Итак, Зенкевич доживает жизнь, вспоминая, рассказывая и вновь переживая легкий хмель десятых годов. По-своему он остался верен юношескому содружеству. В страшные годы он молчал и выбирал утешительные занятия, чтобы хоть немного позабыться. В 37-38 годах он пристрастился к верховой езде и получил разрешение два раза в неделю с часок упражняться в манеже. Один из самых его горестных рассказов, переданный мне его слушательницами, касается именно этой страстишки и этих лет. Перед отъездом в Саматиху, где его ждали арест и гибель, Мандельштам зашел со мной к Зенкевичу. Мишенька спешил в манеж и убежал, даже не насмотревшись на Мандельштама в последний раз, как он теперь жалуется. Ведь он мог пропустить занятия в манеже, но ему просто не пришло в голову, что он больше никогда не увидит Мандельштама... Если б он только знал!.. Мишенька обладает такой природной наивностью, вернее, невинностью, что ничего похожего на помощь мы от него не ждали никогда. В тот последний раз, я помню, Мандельштам уговаривал жену Зенкевича стащить для него одну из Мишенькиных рубашек. Она не решилась: Мишенька слишком хорошо знал счет и был строг насчет имущества. В совсем недавние годы мне пришлось позвонить Зенкевичу, чтобы что-то узнать. Я попала на жену. Она жаловалась, что к ним приходил Дувакин записывать болтовню Мишеньки. По ее мнению, он не смел показываться в порядочных домах, раз Синявский, каторжник, был его учеником. В страшные годы она была гораздо смелее, но с возрастом стала настоящей советской женщиной. Не понимаю только, как она решилась излагать свои жалобы по телефону. У нас это не принято.

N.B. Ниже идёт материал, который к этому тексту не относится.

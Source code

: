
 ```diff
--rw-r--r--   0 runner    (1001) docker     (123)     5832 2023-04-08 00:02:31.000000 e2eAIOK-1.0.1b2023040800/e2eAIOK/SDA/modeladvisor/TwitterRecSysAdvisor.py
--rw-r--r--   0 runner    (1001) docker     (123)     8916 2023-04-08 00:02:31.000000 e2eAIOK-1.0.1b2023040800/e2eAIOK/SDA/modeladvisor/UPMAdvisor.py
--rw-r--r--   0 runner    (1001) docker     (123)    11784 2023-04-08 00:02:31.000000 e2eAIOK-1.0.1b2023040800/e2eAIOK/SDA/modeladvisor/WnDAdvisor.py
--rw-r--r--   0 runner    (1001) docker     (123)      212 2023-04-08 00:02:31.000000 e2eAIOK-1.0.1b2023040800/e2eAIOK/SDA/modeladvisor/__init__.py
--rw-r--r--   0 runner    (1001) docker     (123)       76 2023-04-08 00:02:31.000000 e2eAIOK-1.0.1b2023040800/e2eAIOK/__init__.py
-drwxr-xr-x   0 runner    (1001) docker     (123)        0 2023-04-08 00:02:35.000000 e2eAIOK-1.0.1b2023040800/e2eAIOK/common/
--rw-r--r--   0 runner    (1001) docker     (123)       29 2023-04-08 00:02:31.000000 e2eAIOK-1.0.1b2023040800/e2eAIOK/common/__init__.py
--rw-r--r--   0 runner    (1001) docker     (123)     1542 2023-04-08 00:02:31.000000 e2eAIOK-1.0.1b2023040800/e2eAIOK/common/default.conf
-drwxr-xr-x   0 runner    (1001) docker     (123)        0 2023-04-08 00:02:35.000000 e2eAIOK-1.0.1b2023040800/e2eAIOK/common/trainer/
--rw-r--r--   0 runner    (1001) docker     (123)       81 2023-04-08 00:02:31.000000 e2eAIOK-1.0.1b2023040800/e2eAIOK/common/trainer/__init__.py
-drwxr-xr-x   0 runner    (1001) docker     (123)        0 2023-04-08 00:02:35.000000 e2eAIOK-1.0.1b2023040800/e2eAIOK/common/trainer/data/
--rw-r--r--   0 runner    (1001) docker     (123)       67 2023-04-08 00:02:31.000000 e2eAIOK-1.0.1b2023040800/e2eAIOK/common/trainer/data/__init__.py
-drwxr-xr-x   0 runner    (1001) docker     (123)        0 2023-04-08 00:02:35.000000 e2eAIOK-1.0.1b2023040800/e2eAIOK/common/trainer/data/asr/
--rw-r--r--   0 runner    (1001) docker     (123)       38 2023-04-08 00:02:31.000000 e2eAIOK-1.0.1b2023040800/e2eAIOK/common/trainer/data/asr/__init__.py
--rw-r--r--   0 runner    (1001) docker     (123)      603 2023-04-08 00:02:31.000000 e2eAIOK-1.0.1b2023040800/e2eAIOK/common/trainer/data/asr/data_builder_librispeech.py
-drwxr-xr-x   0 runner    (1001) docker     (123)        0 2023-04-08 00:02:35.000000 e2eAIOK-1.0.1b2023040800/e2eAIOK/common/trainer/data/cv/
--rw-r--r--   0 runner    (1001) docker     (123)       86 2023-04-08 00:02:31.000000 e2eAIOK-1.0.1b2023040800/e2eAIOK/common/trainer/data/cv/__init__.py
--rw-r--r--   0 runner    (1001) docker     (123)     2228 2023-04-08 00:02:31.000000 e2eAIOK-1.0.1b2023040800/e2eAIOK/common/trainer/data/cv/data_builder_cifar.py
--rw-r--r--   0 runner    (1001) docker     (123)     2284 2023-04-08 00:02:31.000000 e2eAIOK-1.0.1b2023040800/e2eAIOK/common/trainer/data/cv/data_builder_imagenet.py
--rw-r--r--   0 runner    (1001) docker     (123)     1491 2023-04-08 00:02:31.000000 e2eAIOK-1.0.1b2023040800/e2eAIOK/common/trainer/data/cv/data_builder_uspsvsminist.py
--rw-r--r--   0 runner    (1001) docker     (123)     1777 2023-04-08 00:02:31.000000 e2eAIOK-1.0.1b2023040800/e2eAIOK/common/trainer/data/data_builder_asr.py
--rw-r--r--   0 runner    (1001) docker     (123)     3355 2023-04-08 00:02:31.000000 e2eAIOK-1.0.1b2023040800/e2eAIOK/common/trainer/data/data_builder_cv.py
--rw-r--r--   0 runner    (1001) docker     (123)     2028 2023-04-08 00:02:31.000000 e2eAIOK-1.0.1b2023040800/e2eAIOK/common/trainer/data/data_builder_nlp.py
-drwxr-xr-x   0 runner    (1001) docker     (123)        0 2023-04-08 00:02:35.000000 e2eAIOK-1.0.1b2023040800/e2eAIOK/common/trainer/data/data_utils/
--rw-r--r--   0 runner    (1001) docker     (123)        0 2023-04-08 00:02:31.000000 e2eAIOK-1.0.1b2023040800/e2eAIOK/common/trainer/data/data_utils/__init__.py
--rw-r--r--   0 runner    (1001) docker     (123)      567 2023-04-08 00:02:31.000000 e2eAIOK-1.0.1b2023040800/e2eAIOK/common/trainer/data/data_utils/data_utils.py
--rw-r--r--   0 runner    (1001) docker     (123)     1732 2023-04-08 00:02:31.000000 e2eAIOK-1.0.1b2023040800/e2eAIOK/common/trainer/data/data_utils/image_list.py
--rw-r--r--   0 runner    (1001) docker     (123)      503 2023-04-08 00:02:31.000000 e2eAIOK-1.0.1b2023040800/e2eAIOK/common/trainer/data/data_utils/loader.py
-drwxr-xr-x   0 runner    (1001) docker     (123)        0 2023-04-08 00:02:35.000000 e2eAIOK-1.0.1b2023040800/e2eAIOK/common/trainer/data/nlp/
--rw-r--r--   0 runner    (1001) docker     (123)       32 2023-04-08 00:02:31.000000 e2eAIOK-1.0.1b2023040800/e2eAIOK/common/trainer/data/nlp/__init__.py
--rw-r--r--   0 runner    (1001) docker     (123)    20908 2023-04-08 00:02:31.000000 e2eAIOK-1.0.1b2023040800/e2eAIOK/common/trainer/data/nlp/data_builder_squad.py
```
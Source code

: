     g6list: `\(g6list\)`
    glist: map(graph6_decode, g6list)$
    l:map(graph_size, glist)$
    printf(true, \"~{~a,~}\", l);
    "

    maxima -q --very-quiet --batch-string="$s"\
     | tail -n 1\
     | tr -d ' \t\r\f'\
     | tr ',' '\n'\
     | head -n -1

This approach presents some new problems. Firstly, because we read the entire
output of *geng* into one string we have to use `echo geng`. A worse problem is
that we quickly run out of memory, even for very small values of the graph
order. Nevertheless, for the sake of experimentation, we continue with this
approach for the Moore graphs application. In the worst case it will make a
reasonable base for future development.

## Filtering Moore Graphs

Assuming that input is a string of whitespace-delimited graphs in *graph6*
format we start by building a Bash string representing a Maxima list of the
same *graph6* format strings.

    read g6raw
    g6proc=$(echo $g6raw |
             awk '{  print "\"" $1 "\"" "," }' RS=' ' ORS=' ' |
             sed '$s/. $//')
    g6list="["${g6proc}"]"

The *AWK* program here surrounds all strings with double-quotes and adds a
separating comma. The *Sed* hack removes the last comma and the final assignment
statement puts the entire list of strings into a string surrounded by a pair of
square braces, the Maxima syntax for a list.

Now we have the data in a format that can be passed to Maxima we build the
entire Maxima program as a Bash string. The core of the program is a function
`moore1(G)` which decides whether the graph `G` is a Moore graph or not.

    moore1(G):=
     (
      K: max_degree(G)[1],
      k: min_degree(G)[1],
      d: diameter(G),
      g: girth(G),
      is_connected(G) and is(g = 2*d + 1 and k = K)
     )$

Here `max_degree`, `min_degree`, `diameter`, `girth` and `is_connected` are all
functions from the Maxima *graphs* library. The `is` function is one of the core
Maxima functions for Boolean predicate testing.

Зенкевич - единственный из акмеистов, кроме "лишнего", которого пощадила судьба. Я рада, что он не разделил общей участи. По-моему, он никогда в жизни не совершил ничего плохого и на зло не способен. Вялый, добродушный, мягкий, никакой, Мишенька Зенкевич твердо знает, что только неосторожность приводила людей к гибели, но даже не догадывается, что и сам бывал
[58]
неосторожен, собирая автографы и вздыхая в одиночестве по погибшим друзьям, - ведь даже стены могли подслушать его вздохи... Его счастье, что этого не случилось. В последние годы он часто навещал Ахматову и даже раз принес ей цветочек. Он утешал ее своими рассказами, и она уговаривала меня узнать у Мишеньки все про "Цех" и акмеизм, а затем записать его путаные рассказы в должном порядке. Пусть это делают без меня - я не историк акмеизма. Думаю, что он может обойтись без истории.